Lois smiled in return as he lowered her to the bed and slipped in beside her. "Never say never," she answered quietly, not contradicting him, but knowing that it wasn't possible never to fight. She curled onto her side and let Clark spoon in behind her.
"How about I promise never to pressure you about marriage again?" he asked.
Lois stared off into the darkness for a long moment. "Well," she finally answered in a small voice. "A little bit of pressure is OK … as long as you don't get mad." She turned her head towards him.
Clark met her halfway and feathered a soft kiss against her lips. "I love you, Lois," he whispered emotionally.
She placed her arm over his as it lay draped across her stomach, and intertwined their fingers. "I love you, too, Clark. I never stopped. And I never will."
Clark held Lois close as she fell asleep, focusing his hearing on nothing but the sound of her gentle breathing so he wouldn't hear any calls for help. It was selfish, a small part of him whispered, but he didn't care. He wanted — no, he needed — to be here right now.
Their fight had disturbed him even more than he had admitted to Lois.
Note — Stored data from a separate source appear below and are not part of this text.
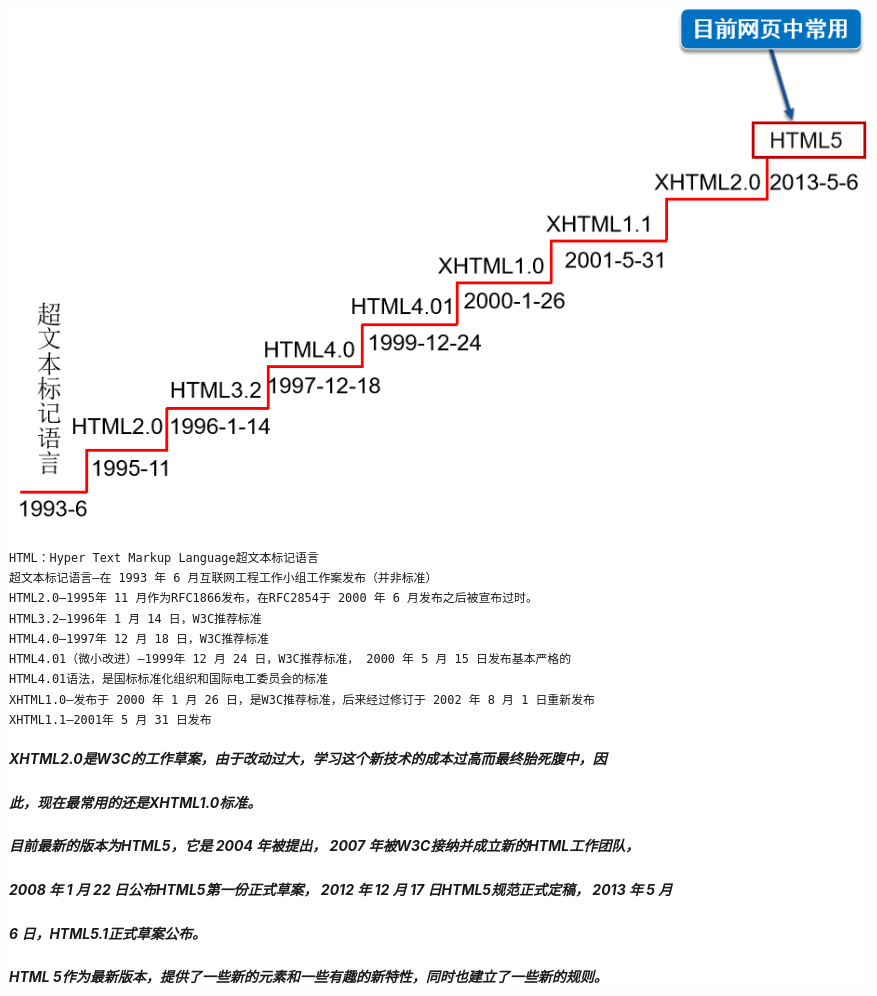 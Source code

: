 ![img-02](https://github.com/Mcguffen/mcguffen.github.io/blob/myblog/source/_posts/docs/frontEnd/html/Html5/img-2.png)
```
HTML：Hyper Text Markup Language超文本标记语言
超文本标记语言—在 1993 年 6 月互联网工程工作小组工作案发布（并非标准）
HTML2.0—1995年 11 月作为RFC1866发布，在RFC2854于 2000 年 6 月发布之后被宣布过时。
HTML3.2—1996年 1 月 14 日，W3C推荐标准
HTML4.0—1997年 12 月 18 日，W3C推荐标准
HTML4.01（微小改进）—1999年 12 月 24 日，W3C推荐标准， 2000 年 5 月 15 日发布基本严格的
HTML4.01语法，是国标标准化组织和国际电工委员会的标准
XHTML1.0—发布于 2000 年 1 月 26 日，是W3C推荐标准，后来经过修订于 2002 年 8 月 1 日重新发布
XHTML1.1—2001年 5 月 31 日发布
```

##### XHTML2.0是W3C的工作草案，由于改动过大，学习这个新技术的成本过高而最终胎死腹中，因

##### 此，现在最常用的还是XHTML1.0标准。

##### 目前最新的版本为HTML5，它是 2004 年被提出， 2007 年被W3C接纳并成立新的HTML工作团队，

##### 2008 年 1 月 22 日公布HTML5第一份正式草案， 2012 年 12 月 17 日HTML5规范正式定稿， 2013 年 5 月

##### 6 日，HTML5.1正式草案公布。

##### HTML 5作为最新版本，提供了一些新的元素和一些有趣的新特性，同时也建立了一些新的规则。
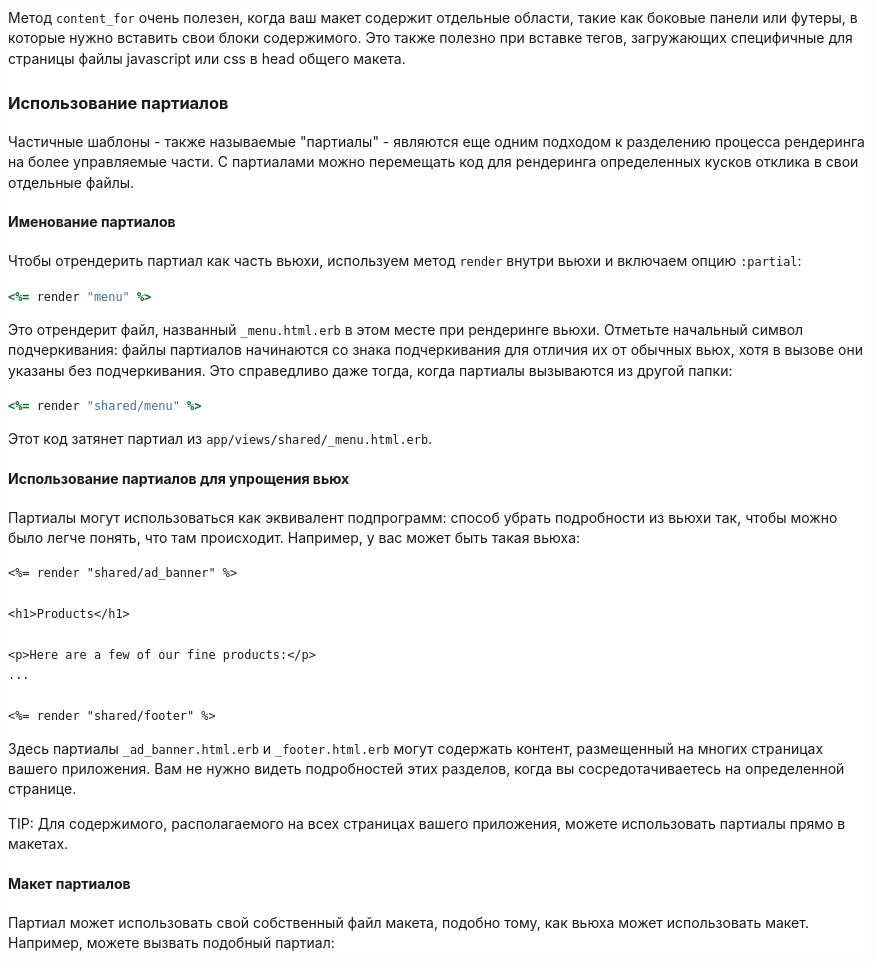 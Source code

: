 Метод `content_for` очень полезен, когда ваш макет содержит отдельные области, такие как боковые панели или футеры, в которые нужно вставить свои блоки содержимого. Это также полезно при вставке тегов, загружающих специфичные для страницы файлы javascript или css в head общего макета.

### Использование партиалов

Частичные шаблоны - также называемые "партиалы" - являются еще одним подходом к разделению процесса рендеринга на более управляемые части. С партиалами можно перемещать код для рендеринга определенных кусков отклика в свои отдельные файлы.

#### Именование партиалов

Чтобы отрендерить партиал как часть вьюхи, используем метод `render` внутри вьюхи и включаем опцию `:partial`:

```ruby
<%= render "menu" %>
```

Это отрендерит файл, названный `_menu.html.erb` в этом месте при рендеринге вьюхи. Отметьте начальный символ подчеркивания: файлы партиалов начинаются со знака подчеркивания для отличия их от обычных вьюх, хотя в вызове они указаны без подчеркивания. Это справедливо даже тогда, когда партиалы вызываются из другой папки:

```ruby
<%= render "shared/menu" %>
```

Этот код затянет партиал из `app/views/shared/_menu.html.erb`.

#### Использование партиалов для упрощения вьюх

Партиалы могут использоваться как эквивалент подпрограмм: способ убрать подробности из вьюхи так, чтобы можно было легче понять, что там происходит. Например, у вас может быть такая вьюха:

```erb
<%= render "shared/ad_banner" %>

<h1>Products</h1>

<p>Here are a few of our fine products:</p>
...

<%= render "shared/footer" %>
```

Здесь партиалы `_ad_banner.html.erb` и `_footer.html.erb` могут содержать контент, размещенный на многих страницах вашего приложения. Вам не нужно видеть подробностей этих разделов, когда вы сосредотачиваетесь на определенной странице.

TIP: Для содержимого, располагаемого на всех страницах вашего приложения, можете использовать партиалы прямо в макетах.

#### Макет партиалов

Партиал может использовать свой собственный файл макета, подобно тому, как вьюха может использовать макет. Например, можете вызвать подобный партиал:
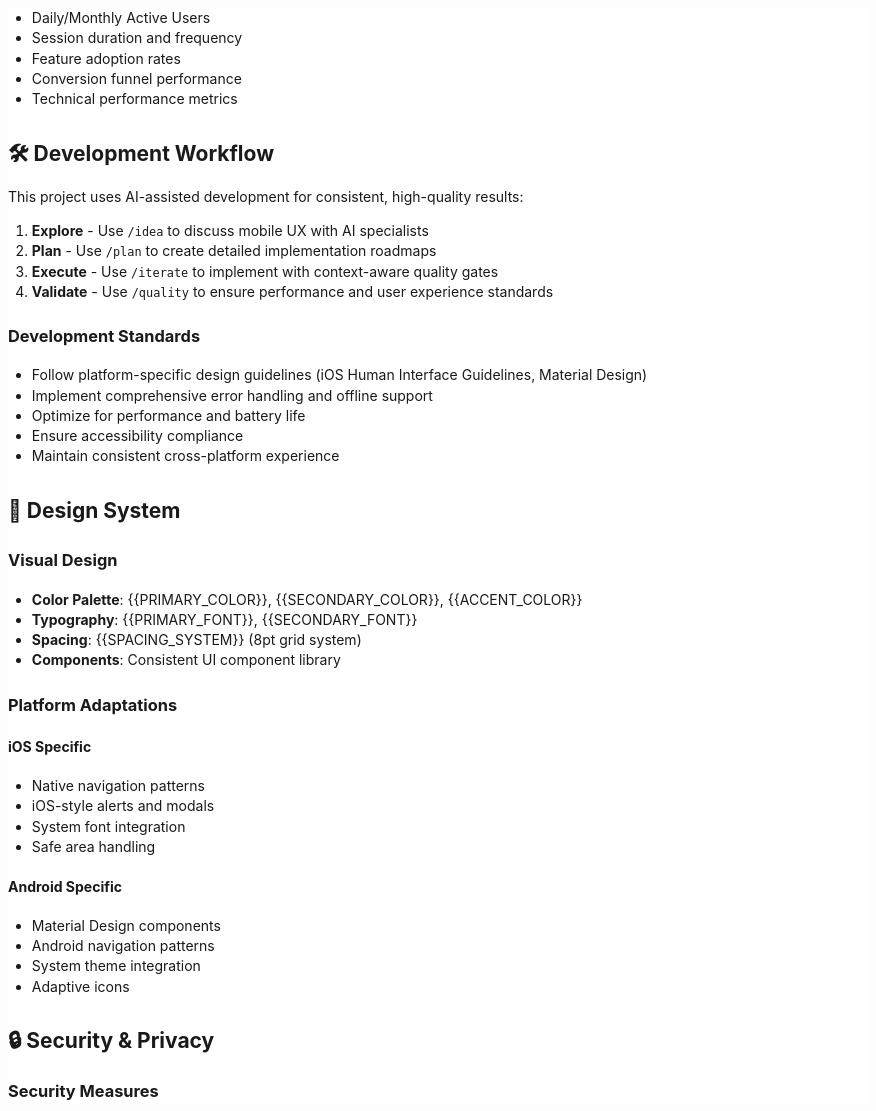 - Daily/Monthly Active Users
- Session duration and frequency
- Feature adoption rates
- Conversion funnel performance
- Technical performance metrics

## 🛠️ Development Workflow

This project uses AI-assisted development for consistent, high-quality results:

1. **Explore** - Use `/idea` to discuss mobile UX with AI specialists
2. **Plan** - Use `/plan` to create detailed implementation roadmaps
3. **Execute** - Use `/iterate` to implement with context-aware quality gates
4. **Validate** - Use `/quality` to ensure performance and user experience standards

### Development Standards

- Follow platform-specific design guidelines (iOS Human Interface Guidelines, Material Design)
- Implement comprehensive error handling and offline support
- Optimize for performance and battery life
- Ensure accessibility compliance
- Maintain consistent cross-platform experience

## 🎨 Design System

### Visual Design

- **Color Palette**: {{PRIMARY_COLOR}}, {{SECONDARY_COLOR}}, {{ACCENT_COLOR}}
- **Typography**: {{PRIMARY_FONT}}, {{SECONDARY_FONT}}
- **Spacing**: {{SPACING_SYSTEM}} (8pt grid system)
- **Components**: Consistent UI component library

### Platform Adaptations

#### iOS Specific
- Native navigation patterns
- iOS-style alerts and modals
- System font integration
- Safe area handling

#### Android Specific
- Material Design components
- Android navigation patterns
- System theme integration
- Adaptive icons

## 🔒 Security & Privacy

### Security Measures
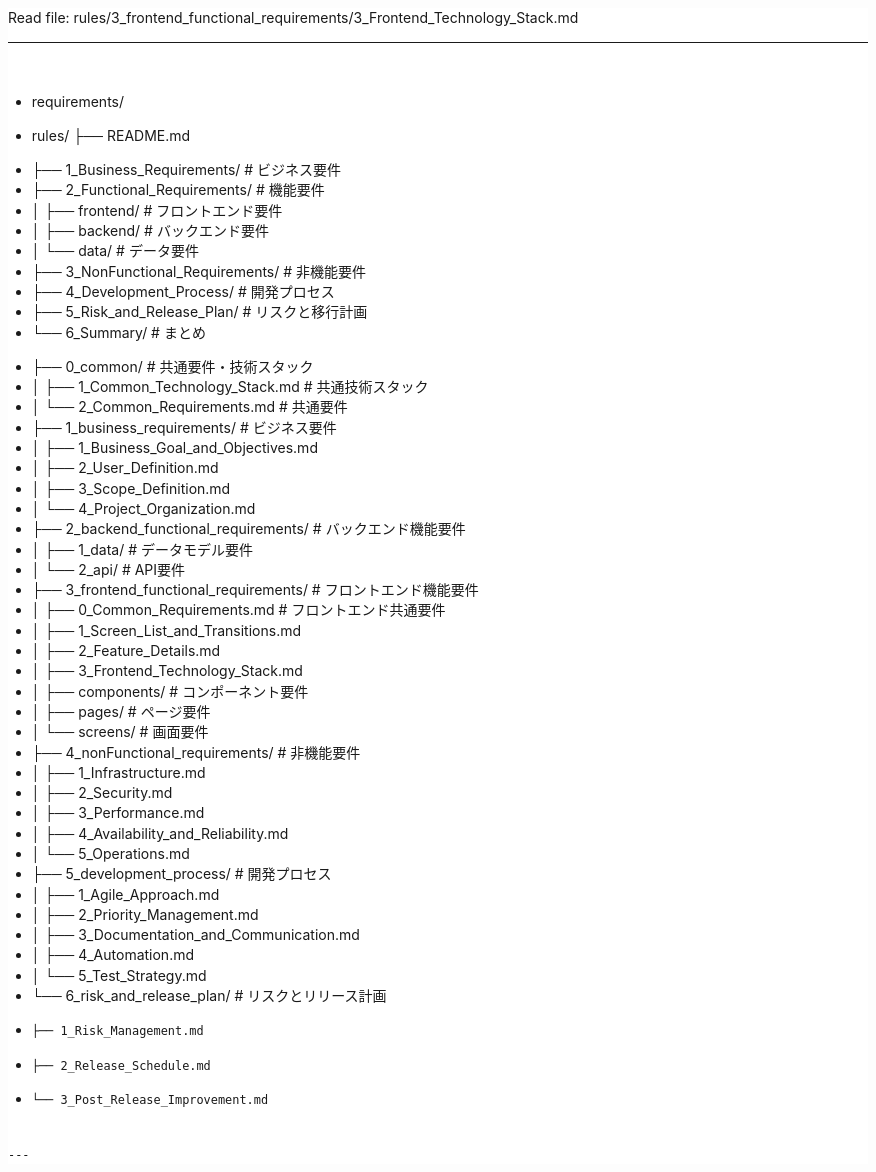 Read file: rules/3_frontend_functional_requirements/3_Frontend_Technology_Stack.md

---

```diff
  
  ```
- requirements/
+ rules/
  ├── README.md
- ├── 1_Business_Requirements/      # ビジネス要件
- ├── 2_Functional_Requirements/    # 機能要件
- │   ├── frontend/                # フロントエンド要件
- │   ├── backend/                 # バックエンド要件
- │   └── data/                    # データ要件
- ├── 3_NonFunctional_Requirements/ # 非機能要件
- ├── 4_Development_Process/        # 開発プロセス
- ├── 5_Risk_and_Release_Plan/      # リスクと移行計画
- └── 6_Summary/                    # まとめ
+ ├── 0_common/                     # 共通要件・技術スタック
+ │   ├── 1_Common_Technology_Stack.md  # 共通技術スタック
+ │   └── 2_Common_Requirements.md      # 共通要件
+ ├── 1_business_requirements/      # ビジネス要件
+ │   ├── 1_Business_Goal_and_Objectives.md
+ │   ├── 2_User_Definition.md
+ │   ├── 3_Scope_Definition.md
+ │   └── 4_Project_Organization.md
+ ├── 2_backend_functional_requirements/  # バックエンド機能要件
+ │   ├── 1_data/                   # データモデル要件
+ │   └── 2_api/                    # API要件
+ ├── 3_frontend_functional_requirements/ # フロントエンド機能要件
+ │   ├── 0_Common_Requirements.md       # フロントエンド共通要件
+ │   ├── 1_Screen_List_and_Transitions.md
+ │   ├── 2_Feature_Details.md
+ │   ├── 3_Frontend_Technology_Stack.md
+ │   ├── components/               # コンポーネント要件
+ │   ├── pages/                    # ページ要件
+ │   └── screens/                  # 画面要件
+ ├── 4_nonFunctional_requirements/ # 非機能要件
+ │   ├── 1_Infrastructure.md
+ │   ├── 2_Security.md
+ │   ├── 3_Performance.md
+ │   ├── 4_Availability_and_Reliability.md
+ │   └── 5_Operations.md
+ ├── 5_development_process/        # 開発プロセス
+ │   ├── 1_Agile_Approach.md
+ │   ├── 2_Priority_Management.md
+ │   ├── 3_Documentation_and_Communication.md
+ │   ├── 4_Automation.md
+ │   └── 5_Test_Strategy.md
+ └── 6_risk_and_release_plan/      # リスクとリリース計画
+     ├── 1_Risk_Management.md
+     ├── 2_Release_Schedule.md
+     └── 3_Post_Release_Improvement.md
  ```
  
```

--- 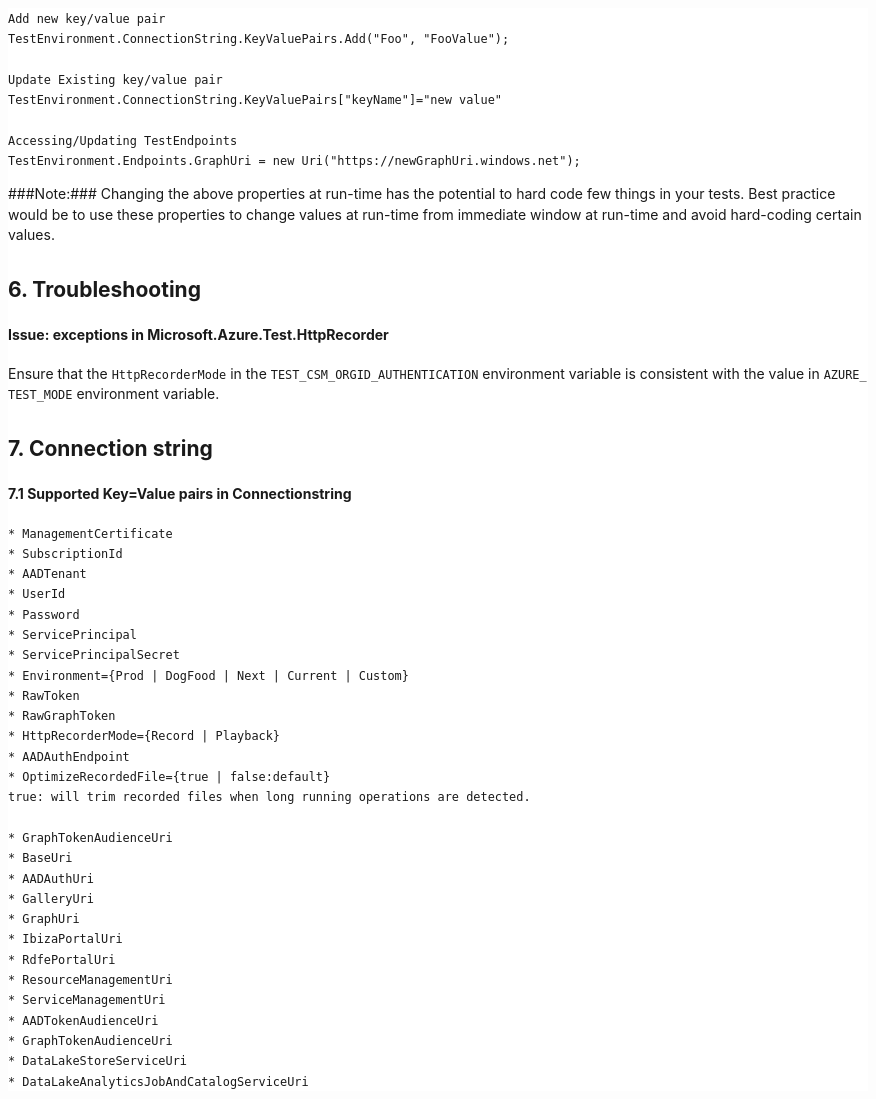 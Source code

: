 	Add new key/value pair
 	TestEnvironment.ConnectionString.KeyValuePairs.Add("Foo", "FooValue");

	Update Existing key/value pair
	TestEnvironment.ConnectionString.KeyValuePairs["keyName"]="new value"

	Accessing/Updating TestEndpoints
	TestEnvironment.Endpoints.GraphUri = new Uri("https://newGraphUri.windows.net");

###Note:###
Changing the above properties at run-time has the potential to hard code few things in your tests. Best practice would be to use these properties to change values at run-time from immediate window at run-time and avoid hard-coding certain values.

## 6. Troubleshooting

#### Issue: exceptions in Microsoft.Azure.Test.HttpRecorder

Ensure that the `HttpRecorderMode` in the `TEST_CSM_ORGID_AUTHENTICATION` environment variable is consistent with the value in `AZURE_TEST_MODE` environment variable.

## 7. Connection string

#### 7.1 Supported Key=Value pairs in Connectionstring
	* ManagementCertificate
	* SubscriptionId
	* AADTenant
	* UserId
	* Password
	* ServicePrincipal
	* ServicePrincipalSecret
	* Environment={Prod | DogFood | Next | Current | Custom}
	* RawToken
	* RawGraphToken
	* HttpRecorderMode={Record | Playback}
	* AADAuthEndpoint
	* OptimizeRecordedFile={true | false:default}
	true: will trim recorded files when long running operations are detected.

	* GraphTokenAudienceUri
	* BaseUri
	* AADAuthUri
	* GalleryUri
	* GraphUri
	* IbizaPortalUri
	* RdfePortalUri
	* ResourceManagementUri
	* ServiceManagementUri
	* AADTokenAudienceUri
	* GraphTokenAudienceUri
	* DataLakeStoreServiceUri
	* DataLakeAnalyticsJobAndCatalogServiceUri
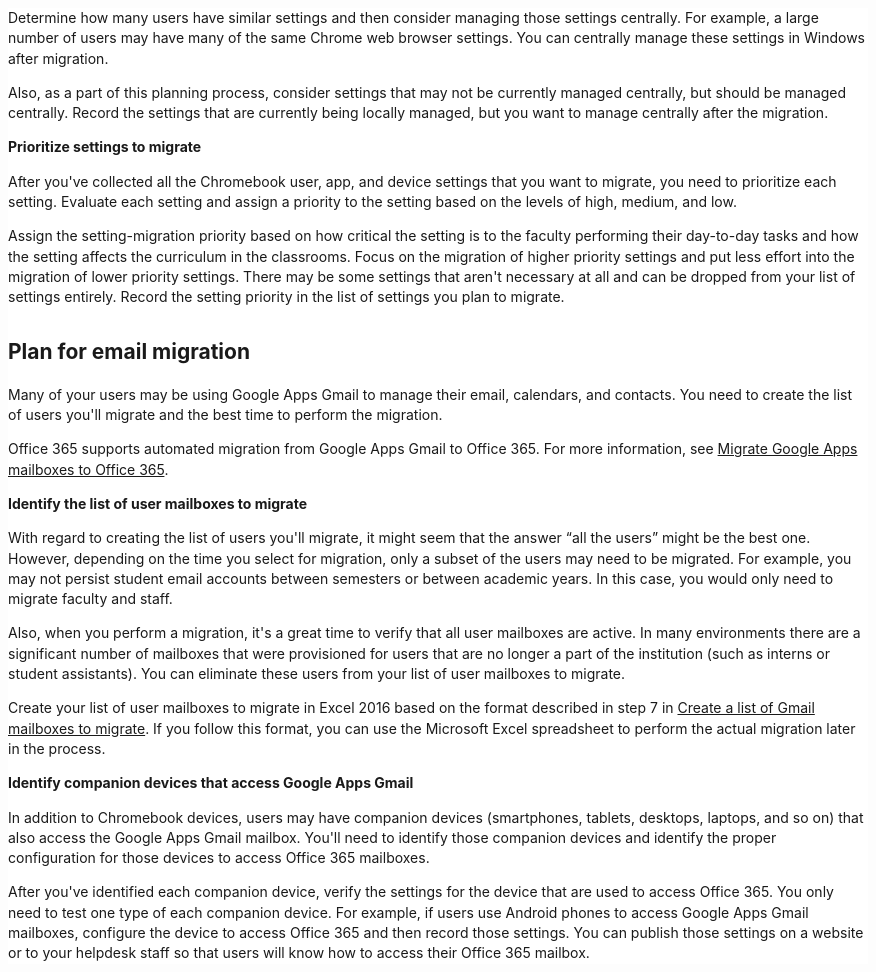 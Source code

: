Determine how many users have similar settings and then consider managing those settings centrally. For example, a large number of users may have many of the same Chrome web browser settings. You can centrally manage these settings in Windows after migration.

Also, as a part of this planning process, consider settings that may not be currently managed centrally, but should be managed centrally. Record the settings that are currently being locally managed, but you want to manage centrally after the migration.

**Prioritize settings to migrate**

After you've collected all the Chromebook user, app, and device settings that you want to migrate, you need to prioritize each setting. Evaluate each setting and assign a priority to the setting based on the levels of high, medium, and low.

Assign the setting-migration priority based on how critical the setting is to the faculty performing their day-to-day tasks and how the setting affects the curriculum in the classrooms. Focus on the migration of higher priority settings and put less effort into the migration of lower priority settings. There may be some settings that aren't necessary at all and can be dropped from your list of settings entirely. Record the setting priority in the list of settings you plan to migrate.

## <a href="" id="plan-email-migrate"></a>Plan for email migration


Many of your users may be using Google Apps Gmail to manage their email, calendars, and contacts. You need to create the list of users you'll migrate and the best time to perform the migration.

Office 365 supports automated migration from Google Apps Gmail to Office 365. For more information, see [Migrate Google Apps mailboxes to Office 365](/Exchange/mailbox-migration/migrating-imap-mailboxes/migrate-g-suite-mailboxes).

**Identify the list of user mailboxes to migrate**

With regard to creating the list of users you'll migrate, it might seem that the answer “all the users” might be the best one. However, depending on the time you select for migration, only a subset of the users may need to be migrated. For example, you may not persist student email accounts between semesters or between academic years. In this case, you would only need to migrate faculty and staff.

Also, when you perform a migration, it's a great time to verify that all user mailboxes are active. In many environments there are a significant number of mailboxes that were provisioned for users that are no longer a part of the institution (such as interns or student assistants). You can eliminate these users from your list of user mailboxes to migrate.

Create your list of user mailboxes to migrate in Excel 2016 based on the format described in step 7 in [Create a list of Gmail mailboxes to migrate](/Exchange/mailbox-migration/migrating-imap-mailboxes/migrate-g-suite-mailboxes). If you follow this format, you can use the Microsoft Excel spreadsheet to perform the actual migration later in the process.

**Identify companion devices that access Google Apps Gmail**

In addition to Chromebook devices, users may have companion devices (smartphones, tablets, desktops, laptops, and so on) that also access the Google Apps Gmail mailbox. You'll need to identify those companion devices and identify the proper configuration for those devices to access Office 365 mailboxes.

After you've identified each companion device, verify the settings for the device that are used to access Office 365. You only need to test one type of each companion device. For example, if users use Android phones to access Google Apps Gmail mailboxes, configure the device to access Office 365 and then record those settings. You can publish those settings on a website or to your helpdesk staff so that users will know how to access their Office 365 mailbox.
It had come on so suddenly, his emotions jumping from intense love to anger so quickly it scared him. He never wanted to cause her that kind of pain again. Yet he himself continued to be hurt whenever the conversation turned to marriage. It wasn't Lois's fault — Clark knew that, even though sometimes he had a hard time admitting it. No, it was his own insecurities and jealousy that caused him pain.
In his head, he understood why Lois wanted to wait. But in his heart … sometimes, he couldn't help but feel that maybe he didn't measure up … or that she still had feelings for another man, a man whom she had agreed to marry less than a year before — after she had rejected Clark.
Clark sighed and held Lois more tightly, desperately needing to feel her body next to his, to reassure himself that she was still with him. He would get himself under control, Clark vowed. He wouldn't let this issue come between them. He would love her … and trust her … and wait for her.
He would try to stop the thoughts that haunted him …
'Damn you, Lex Luthor. Even from the grave, you continue to torture me.'
In a dark abandoned subway tunnel under the city, Nigel St. John paced around a large platform, studying the man-sized glass box in the middle. "Well, what is his status, Gretchen?" he asked impatiently.
Dr. Gretchen Kelly checked and rechecked the many monitors connected to the box. "His vital signs are fluctuating wildly. It's been a struggle ever since that fiasco in the crypt."
Nigel barely contained his annoyance. "I do hope I haven't made this trip for nothing."
"Your concern for Lex is overwhelming," Gretchen shot back.
"Mr. Luthor did not hire me for my congeniality," he responded, his voice cool. Nigel turned to see Dr. Kelly fiddling with the monitors. "What are you doing?"
"I have to stabilize his electromagnetic field," she replied, becoming anxious. "Otherwise we're going to lose him!"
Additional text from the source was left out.